* **To do**: Return verbatim the run of lines that opens with the line holding "#### 预渲染维护模式视图" and closes with the last line of the records.

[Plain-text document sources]
= Beginning of Section =
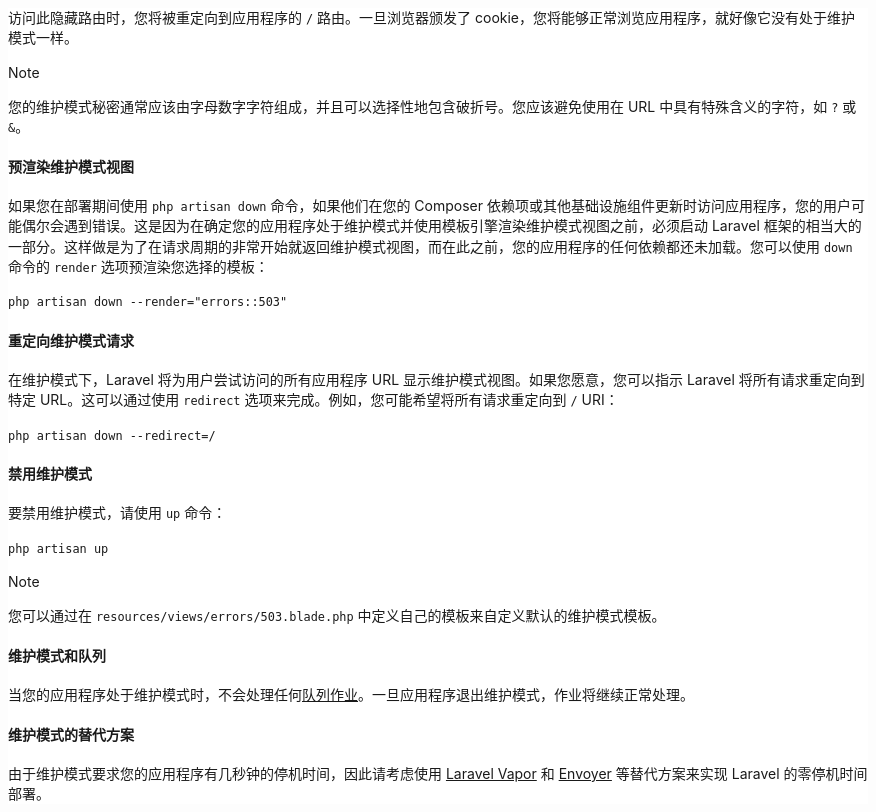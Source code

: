 访问此隐藏路由时，您将被重定向到应用程序的 `/` 路由。一旦浏览器颁发了 cookie，您将能够正常浏览应用程序，就好像它没有处于维护模式一样。

> [!NOTE]
> 您的维护模式秘密通常应该由字母数字字符组成，并且可以选择性地包含破折号。您应该避免使用在 URL 中具有特殊含义的字符，如 `?` 或 `&`。

#### 预渲染维护模式视图

如果您在部署期间使用 `php artisan down` 命令，如果他们在您的 Composer 依赖项或其他基础设施组件更新时访问应用程序，您的用户可能偶尔会遇到错误。这是因为在确定您的应用程序处于维护模式并使用模板引擎渲染维护模式视图之前，必须启动 Laravel 框架的相当大的一部分。这样做是为了在请求周期的非常开始就返回维护模式视图，而在此之前，您的应用程序的任何依赖都还未加载。您可以使用 `down` 命令的 `render` 选项预渲染您选择的模板：

```shell
php artisan down --render="errors::503"
```

#### 重定向维护模式请求

在维护模式下，Laravel 将为用户尝试访问的所有应用程序 URL 显示维护模式视图。如果您愿意，您可以指示 Laravel 将所有请求重定向到特定 URL。这可以通过使用 `redirect` 选项来完成。例如，您可能希望将所有请求重定向到 `/` URI：

```shell
php artisan down --redirect=/
```

#### 禁用维护模式

要禁用维护模式，请使用 `up` 命令：

```shell
php artisan up
```

> [!NOTE]
> 您可以通过在 `resources/views/errors/503.blade.php` 中定义自己的模板来自定义默认的维护模式模板。

#### 维护模式和队列

当您的应用程序处于维护模式时，不会处理任何[队列作业](/docs/11/digging-deeper/queues)。一旦应用程序退出维护模式，作业将继续正常处理。

#### 维护模式的替代方案

由于维护模式要求您的应用程序有几秒钟的停机时间，因此请考虑使用 [Laravel Vapor](https://vapor.laravel.com) 和 [Envoyer](https://envoyer.io) 等替代方案来实现 Laravel 的零停机时间部署。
= End of Section =
* **Exercise result**:
#### 预渲染维护模式视图

如果您在部署期间使用 `php artisan down` 命令，如果他们在您的 Composer 依赖项或其他基础设施组件更新时访问应用程序，您的用户可能偶尔会遇到错误。这是因为在确定您的应用程序处于维护模式并使用模板引擎渲染维护模式视图之前，必须启动 Laravel 框架的相当大的一部分。这样做是为了在请求周期的非常开始就返回维护模式视图，而在此之前，您的应用程序的任何依赖都还未加载。您可以使用 `down` 命令的 `render` 选项预渲染您选择的模板：

```shell
php artisan down --render="errors::503"
```

#### 重定向维护模式请求

在维护模式下，Laravel 将为用户尝试访问的所有应用程序 URL 显示维护模式视图。如果您愿意，您可以指示 Laravel 将所有请求重定向到特定 URL。这可以通过使用 `redirect` 选项来完成。例如，您可能希望将所有请求重定向到 `/` URI：

```shell
php artisan down --redirect=/
```

#### 禁用维护模式

要禁用维护模式，请使用 `up` 命令：

```shell
php artisan up
```

> [!NOTE]
> 您可以通过在 `resources/views/errors/503.blade.php` 中定义自己的模板来自定义默认的维护模式模板。

#### 维护模式和队列

当您的应用程序处于维护模式时，不会处理任何[队列作业](/docs/11/digging-deeper/queues)。一旦应用程序退出维护模式，作业将继续正常处理。

#### 维护模式的替代方案

由于维护模式要求您的应用程序有几秒钟的停机时间，因此请考虑使用 [Laravel Vapor](https://vapor.laravel.com) 和 [Envoyer](https://envoyer.io) 等替代方案来实现 Laravel 的零停机时间部署。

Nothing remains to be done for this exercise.